BALTIMORE (LN) — A Maryland federal judge dismissed a maritime negligence suit brought by a California couple injured aboard a chartered catamaran in French Polynesia, ruling in a matter of first impression that the "reasonably communicated" test — a consumer-protection doctrine developed to protect cruise-ship passengers — has no place in bareboat yacht charter disputes.

Peter Barker fell three or four feet through a floor into the hull of a 55-foot catamaran on March 28, 2023, while the vessel was sailing through the islands surrounding Raiatea, French Polynesia, suffering severe leg injuries. He and his wife Jessica sued Dream Yacht Charter, a Mauritius-incorporated company, and its Annapolis-based subsidiary Dream Yacht Americas, Inc., alleging negligence and loss of consortium.

The wrinkle: the Barkers never signed the charter contract. Their traveling companion Jonathan Ziskind, described in the complaint as a former professional sailor, was the sole contracting party, signing the bareboat charter agreement on July 1, 2022. That contract contained a "Governing Laws" provision stating that any legal action "arising under or in connection with this contract will be adjudicated in Port Louis, Mauritius."

The Barkers' only defense against dismissal was that the forum-selection clause could not bind them because its terms were never "reasonably communicated" to them — invoking a doctrine that traces to the Supreme Court's 1897 decision in The Majestic, in which passengers on a White Star Line ocean liner successfully challenged a liquidated-damages clause buried in their booking contract.

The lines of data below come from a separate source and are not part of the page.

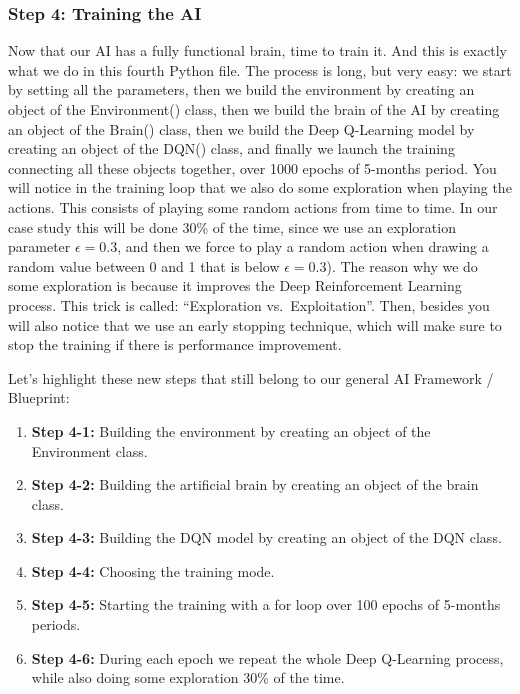 \documentclass[]{book}
\begin{document}
\newpage

\subsubsection{Step 4: Training the AI}

Now that our AI has a fully functional brain, time to train it. And this is exactly what we do in this fourth Python file. The process is long, but very easy: we start by setting all the parameters, then we build the environment by creating an object of the Environment() class, then we build the brain of the AI by creating an object of the Brain() class, then we build the Deep Q-Learning model by creating an object of the DQN() class, and finally we launch the training connecting all these objects together, over 1000 epochs of 5-months period. You will notice in the training loop that we also do some exploration when playing the actions. This consists of playing some random actions from time to time. In our case study this will be done 30\% of the time, since we use an exploration parameter \(\epsilon = 0.3\), and then we force to play a random action when drawing a random value between 0 and 1 that is below \(\epsilon = 0.3\)). The reason why we do some exploration is because it improves the Deep Reinforcement Learning process. This trick is called: ``Exploration vs.~Exploitation''. Then, besides you will also notice that we use an early stopping technique, which will make sure to stop the training if there is performance improvement.

Let's highlight these new steps that still belong to our general AI Framework / Blueprint:

\begin{enumerate}
    \item \textbf{Step 4-1:} Building the environment by creating an object of the Environment class.
    \item \textbf{Step 4-2:} Building the artificial brain by creating an object of the brain class.
    \item \textbf{Step 4-3:} Building the DQN model by creating an object of the DQN class.
    \item \textbf{Step 4-4:} Choosing the training mode.
    \item \textbf{Step 4-5:} Starting the training with a for loop over 100 epochs of 5-months periods.
    \item \textbf{Step 4-6:} During each epoch we repeat the whole Deep Q-Learning process, while also doing some exploration 30\% of the time.
\end{enumerate}
\end{document}
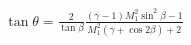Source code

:\documentclass[10pt]{article}
\begin{document}
\begin{align*}\tan \theta 
=
\frac{2}{ \tan \beta}
\frac{
\left(\gamma-1\right) M_{1}^{2} \sin^2 \beta - 1
}
{
M_{1}^{2} \left( \gamma + \cos 2 \beta \right) + 2
}\end{align*}
\end{document}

U.S. Senior District Judge Richard D. Bennett, writing March 31, declined to transplant that doctrine across the doctrinal divide. "This is an issue of first impression," he wrote, holding that the reasonably communicated test "does not apply of bareboat charter contracts."

The distinction, Bennett explained, is structural. A bareboat charterer is treated as the vessel's pro hac vice owner for the charter term — responsible for safe operation and the safety of any passengers aboard — making the arrangement far closer to a rental-car contract than a cruise-ship ticket. Cruise passengers, like bus passengers, surrender operational control in exchange for the protections that come with booking passage on a common carrier; bareboat charterers do the opposite.

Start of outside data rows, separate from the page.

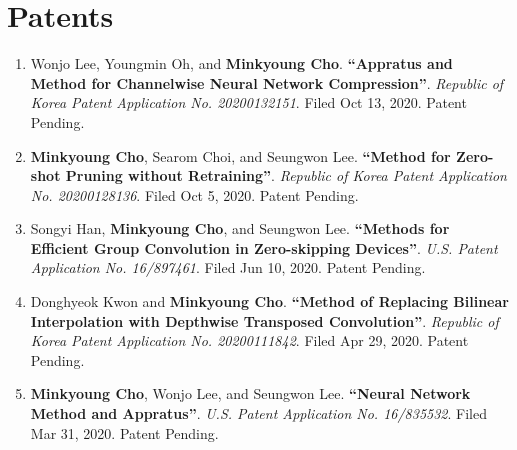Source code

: \documentclass[letterpaper,oneside,11pt]{article}
\begin{document}
\section{Patents}
\begin{enumerate}[leftmargin=*, itemsep=0em]
  \item \small Wonjo Lee, Youngmin Oh, and \textbf{Minkyoung Cho}. \textbf{``Appratus and Method for Channelwise Neural Network Compression''}. \textit{Republic of Korea Patent Application No. 20200132151}. Filed Oct 13, 2020. Patent Pending.
  \item \small \textbf{Minkyoung Cho}, Searom Choi, and Seungwon Lee. \textbf{``Method for Zero-shot Pruning without Retraining''}. \textit{Republic of Korea Patent Application No. 20200128136}. Filed Oct 5, 2020. Patent Pending.
  \item \small Songyi Han, \textbf{Minkyoung Cho}, and Seungwon Lee. \textbf{``Methods for Efficient Group Convolution in Zero-skipping Devices''}. \textit{U.S. Patent Application No. 16/897461}. Filed Jun 10, 2020. Patent Pending.
  \item \small Donghyeok Kwon and \textbf{Minkyoung Cho}. \textbf{``Method of Replacing Bilinear Interpolation with Depthwise Transposed Convolution''}. \textit{Republic of Korea Patent Application No. 20200111842}. Filed Apr 29, 2020. Patent Pending.
  \item \small \textbf{Minkyoung Cho}, Wonjo Lee, and Seungwon Lee. \textbf{``Neural Network Method and Appratus''}. \textit{U.S. Patent Application No. 16/835532}. Filed Mar 31, 2020. Patent Pending.
\end{enumerate}

\end{document}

Bennett cited the Second Circuit's decision in Silvestri v. Italia Societa per Azioni di Navigazione for the proposition that the thread running through the cruise-ship cases is that the steamship line had done all it reasonably could to warn the passenger that the terms and conditions were important matters of contract affecting his legal rights. That consumer-protection rationale, Bennett held, simply does not translate to a commercial arrangement in which the contracting party voluntarily assumes ownership-level responsibility for the vessel.

The Barkers argued that Ziskind functioned as a de facto tour operator — analogizing their situation to First Circuit and Southern District of New York cases in which cruise lines were required to communicate contract terms to passengers who booked through tour companies rather than directly. Bennett rejected that framing, noting that nothing supported the claim that Ziskind was providing a booking service to the rest of the group, and that the argument in any event skips over the preliminary and fundamental hurdle: the Barkers never bridged the doctrinal gap between cruise-ship tickets and bareboat charters place.

With the reasonably communicated test off the table, the Barkers had no remaining challenge to the forum-selection clause. Under Atlantic Marine Construction Co. v. U.S. District Court, Bennett wrote, a valid mandatory forum-selection clause pointing to a foreign forum must be enforced through forum non conveniens dismissal in all but the most exceptional cases — and the Barkers had conceded the clause was both mandatory and reasonable if enforceable against them.

Back in Santa Barbara, Peter Barker underwent five surgeries over two months after the accident, followed by months of additional physical therapy. The couple must now pursue their claims in Port Louis, Mauritius, against a company headquartered there.